Whooowee down to 3% BRIX this am. Temp falling from 80 to 75 now. So anytime now.  Just got my press last night from a friend and going to get it nice and clean. Maybe pressing this afternoon or tomorrow first thing. Today is Day 6 not sure if its going to run from 3 to 0 as fast as the prior days or its going to slow down on the last hurdle.


----------



## grapeman (Oct 18, 2011)

If you are using a refractometer to get tthe brix, the reading gets skewed as it increases in alcohol so don't go on that alone to press. Once the cap sinks to the bottom I usually press and if tested at that point it is pretty dry. You can then also easily test it with a hydrometer.


----------



## s2000 (Oct 18, 2011)

Checked at noon and at 2 BRIX. Checked at 4pm and 1 BRIX. Looks like I maybe pressing my wine in the wee hours of the night.

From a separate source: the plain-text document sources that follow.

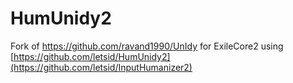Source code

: # HumUnidy2

Fork of https://github.com/ravand1990/UnIdy for ExileCore2 using [https://github.com/letsid/HumUnidy2](https://github.com/letsid/InputHumanizer2)
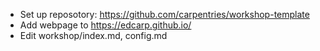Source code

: * Set up reposotory: https://github.com/carpentries/workshop-template
* Add webpage to https://edcarp.github.io/
* Edit workshop/index.md, config.md
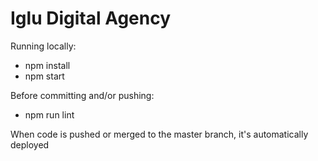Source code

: # Iglu Digital Agency

Running locally:
* npm install
* npm start

Before committing and/or pushing:
* npm run lint

When code is pushed or merged to the master branch, it's automatically deployed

Going to test it again at 8pm. I have been using a Hydrometer (Triplescale) to test BRIX.


----------



## s2000 (Oct 18, 2011)

Don't I press at 0 asap even though cap has not sunk? Maybe I should wait till the morning? Any harm in that?


----------



## ibglowin (Oct 18, 2011)

Its wine, it can't tell time. Do a check tomorrow morning and press when you have the time tomorrow if its ready.


----------



## s2000 (Oct 18, 2011)

Yeah I am waiting till tomorrow. Long day today and I still hear it working faintly. Its basically at zero now but cap is still on top. We'll see in the morning. Its only been 6 days since initial crush on Wednesday afternoon.


----------



## ibglowin (Oct 19, 2011)

The longer on the skins the better. Keep punching that cap down so it gets some good contact time in the ethanol extraction system you have made. I personally would let it go 7 days even if its below 1.000. There is plenty of CO2 to protect the wine now. Once you press it will be driven off.


----------



## s2000 (Oct 19, 2011)

Well all pressed today to fill 5 - 15gal demi-johns. A little messy but that was expected. Tried to balance out the juice between all five by dividing up the pressed juice vs free juice. Letting it relax overnight then racking to remove gross lees and begin the MLF. 

Gearing up the equipment






Ah nice juice





Getting a little messy





Finished product!





*Anything in particular to look for in getting MLF done? Rack Gross lees, add maloactic bacteria to the wine then wait 2 weeks before stirring then testing with paper Chromatography test?*


----------



## ibglowin (Oct 19, 2011)

Check to make sure your pH, ABV, SO2 and temps are within range. Do another TA beforehand as well to check for differences before/after.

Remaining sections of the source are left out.